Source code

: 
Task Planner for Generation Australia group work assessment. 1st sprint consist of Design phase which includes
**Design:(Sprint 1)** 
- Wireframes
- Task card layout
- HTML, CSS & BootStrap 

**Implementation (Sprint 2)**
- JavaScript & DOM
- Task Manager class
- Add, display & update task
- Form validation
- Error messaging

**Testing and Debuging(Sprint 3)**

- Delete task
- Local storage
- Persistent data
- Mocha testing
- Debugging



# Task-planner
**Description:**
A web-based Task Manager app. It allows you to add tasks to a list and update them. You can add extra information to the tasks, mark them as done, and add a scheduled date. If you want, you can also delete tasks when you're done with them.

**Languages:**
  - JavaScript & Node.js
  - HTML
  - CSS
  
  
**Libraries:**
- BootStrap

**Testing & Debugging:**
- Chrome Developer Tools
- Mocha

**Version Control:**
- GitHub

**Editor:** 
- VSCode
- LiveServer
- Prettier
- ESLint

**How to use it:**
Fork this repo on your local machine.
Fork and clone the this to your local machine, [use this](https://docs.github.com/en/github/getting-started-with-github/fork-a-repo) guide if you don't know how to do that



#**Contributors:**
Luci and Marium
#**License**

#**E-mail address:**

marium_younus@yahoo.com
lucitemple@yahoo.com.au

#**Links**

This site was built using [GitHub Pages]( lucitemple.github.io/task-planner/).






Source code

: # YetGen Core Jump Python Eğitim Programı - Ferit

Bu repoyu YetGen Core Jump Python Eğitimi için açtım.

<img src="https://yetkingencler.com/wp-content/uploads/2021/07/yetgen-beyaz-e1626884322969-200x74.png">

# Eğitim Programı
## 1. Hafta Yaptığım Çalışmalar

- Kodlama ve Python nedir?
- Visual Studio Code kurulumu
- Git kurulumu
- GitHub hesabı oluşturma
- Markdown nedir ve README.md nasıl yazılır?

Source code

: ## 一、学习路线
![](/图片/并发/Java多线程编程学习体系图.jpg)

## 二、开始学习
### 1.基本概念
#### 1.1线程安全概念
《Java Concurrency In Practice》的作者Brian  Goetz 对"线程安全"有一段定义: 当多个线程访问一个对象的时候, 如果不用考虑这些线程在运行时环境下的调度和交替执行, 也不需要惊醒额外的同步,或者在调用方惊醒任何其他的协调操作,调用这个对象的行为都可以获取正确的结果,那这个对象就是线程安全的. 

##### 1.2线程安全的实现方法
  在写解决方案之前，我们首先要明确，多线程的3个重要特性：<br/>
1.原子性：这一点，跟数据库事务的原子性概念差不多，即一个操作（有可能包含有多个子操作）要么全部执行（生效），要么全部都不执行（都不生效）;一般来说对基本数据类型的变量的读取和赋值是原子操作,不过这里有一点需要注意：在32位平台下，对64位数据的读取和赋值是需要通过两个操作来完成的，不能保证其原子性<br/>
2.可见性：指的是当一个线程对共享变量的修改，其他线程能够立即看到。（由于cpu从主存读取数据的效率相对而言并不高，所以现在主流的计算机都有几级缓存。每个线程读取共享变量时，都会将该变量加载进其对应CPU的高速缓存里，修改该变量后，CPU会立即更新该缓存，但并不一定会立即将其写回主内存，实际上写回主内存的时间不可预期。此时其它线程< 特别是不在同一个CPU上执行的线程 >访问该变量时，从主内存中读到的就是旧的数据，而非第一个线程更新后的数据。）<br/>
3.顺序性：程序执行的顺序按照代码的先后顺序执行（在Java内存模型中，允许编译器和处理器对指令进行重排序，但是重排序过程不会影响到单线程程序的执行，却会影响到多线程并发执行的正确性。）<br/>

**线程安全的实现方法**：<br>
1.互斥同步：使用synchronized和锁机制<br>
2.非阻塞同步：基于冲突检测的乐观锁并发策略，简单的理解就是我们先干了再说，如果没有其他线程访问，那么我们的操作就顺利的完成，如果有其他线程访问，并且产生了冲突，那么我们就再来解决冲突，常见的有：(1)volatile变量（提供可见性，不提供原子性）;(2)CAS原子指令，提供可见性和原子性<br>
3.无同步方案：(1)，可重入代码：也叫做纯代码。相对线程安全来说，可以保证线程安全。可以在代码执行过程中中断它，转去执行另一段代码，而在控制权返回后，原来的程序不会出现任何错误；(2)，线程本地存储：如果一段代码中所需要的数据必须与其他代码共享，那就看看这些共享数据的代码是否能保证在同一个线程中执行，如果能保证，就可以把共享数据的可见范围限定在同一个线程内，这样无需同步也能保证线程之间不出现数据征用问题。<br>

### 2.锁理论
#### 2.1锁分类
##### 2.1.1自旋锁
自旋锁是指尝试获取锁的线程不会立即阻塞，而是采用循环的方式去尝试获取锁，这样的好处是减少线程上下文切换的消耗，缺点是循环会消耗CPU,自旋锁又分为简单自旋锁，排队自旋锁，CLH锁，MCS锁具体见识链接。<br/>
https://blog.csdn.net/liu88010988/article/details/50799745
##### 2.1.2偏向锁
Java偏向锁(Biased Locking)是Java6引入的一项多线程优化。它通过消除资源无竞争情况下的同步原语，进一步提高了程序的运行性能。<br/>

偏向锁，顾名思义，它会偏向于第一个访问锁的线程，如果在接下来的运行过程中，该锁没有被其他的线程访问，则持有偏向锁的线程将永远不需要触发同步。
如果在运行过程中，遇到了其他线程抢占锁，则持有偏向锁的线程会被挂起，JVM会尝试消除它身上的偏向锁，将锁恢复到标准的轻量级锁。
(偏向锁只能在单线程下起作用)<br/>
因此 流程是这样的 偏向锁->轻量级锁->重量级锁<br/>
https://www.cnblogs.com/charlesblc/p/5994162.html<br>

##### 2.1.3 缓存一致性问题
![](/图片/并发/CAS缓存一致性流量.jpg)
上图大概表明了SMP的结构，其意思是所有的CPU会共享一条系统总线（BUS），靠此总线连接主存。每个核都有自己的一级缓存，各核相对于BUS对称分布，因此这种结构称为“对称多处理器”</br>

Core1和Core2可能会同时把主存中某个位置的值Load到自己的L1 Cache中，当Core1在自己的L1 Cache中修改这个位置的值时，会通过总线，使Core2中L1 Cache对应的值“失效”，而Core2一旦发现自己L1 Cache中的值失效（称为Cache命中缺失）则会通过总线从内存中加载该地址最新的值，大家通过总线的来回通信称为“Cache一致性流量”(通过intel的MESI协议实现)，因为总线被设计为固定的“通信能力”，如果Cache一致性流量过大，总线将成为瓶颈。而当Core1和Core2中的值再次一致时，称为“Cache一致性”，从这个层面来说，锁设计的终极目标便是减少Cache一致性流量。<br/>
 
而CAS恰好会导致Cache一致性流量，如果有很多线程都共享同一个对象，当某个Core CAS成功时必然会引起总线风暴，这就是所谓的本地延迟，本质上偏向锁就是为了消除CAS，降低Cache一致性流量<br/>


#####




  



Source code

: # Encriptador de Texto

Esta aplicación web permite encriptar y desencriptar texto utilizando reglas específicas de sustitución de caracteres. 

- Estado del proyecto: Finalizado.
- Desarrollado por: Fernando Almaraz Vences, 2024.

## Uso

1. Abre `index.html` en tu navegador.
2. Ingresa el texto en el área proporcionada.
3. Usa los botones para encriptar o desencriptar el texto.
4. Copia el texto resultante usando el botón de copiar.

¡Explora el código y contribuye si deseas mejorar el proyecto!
+-------+
• [ASSIGNMENT] Of the records above, copy each line that includes "desencriptar".

• [ANSWER]
Esta aplicación web permite encriptar y desencriptar texto utilizando reglas específicas de sustitución de caracteres. 
3. Usa los botones para encriptar o desencriptar el texto.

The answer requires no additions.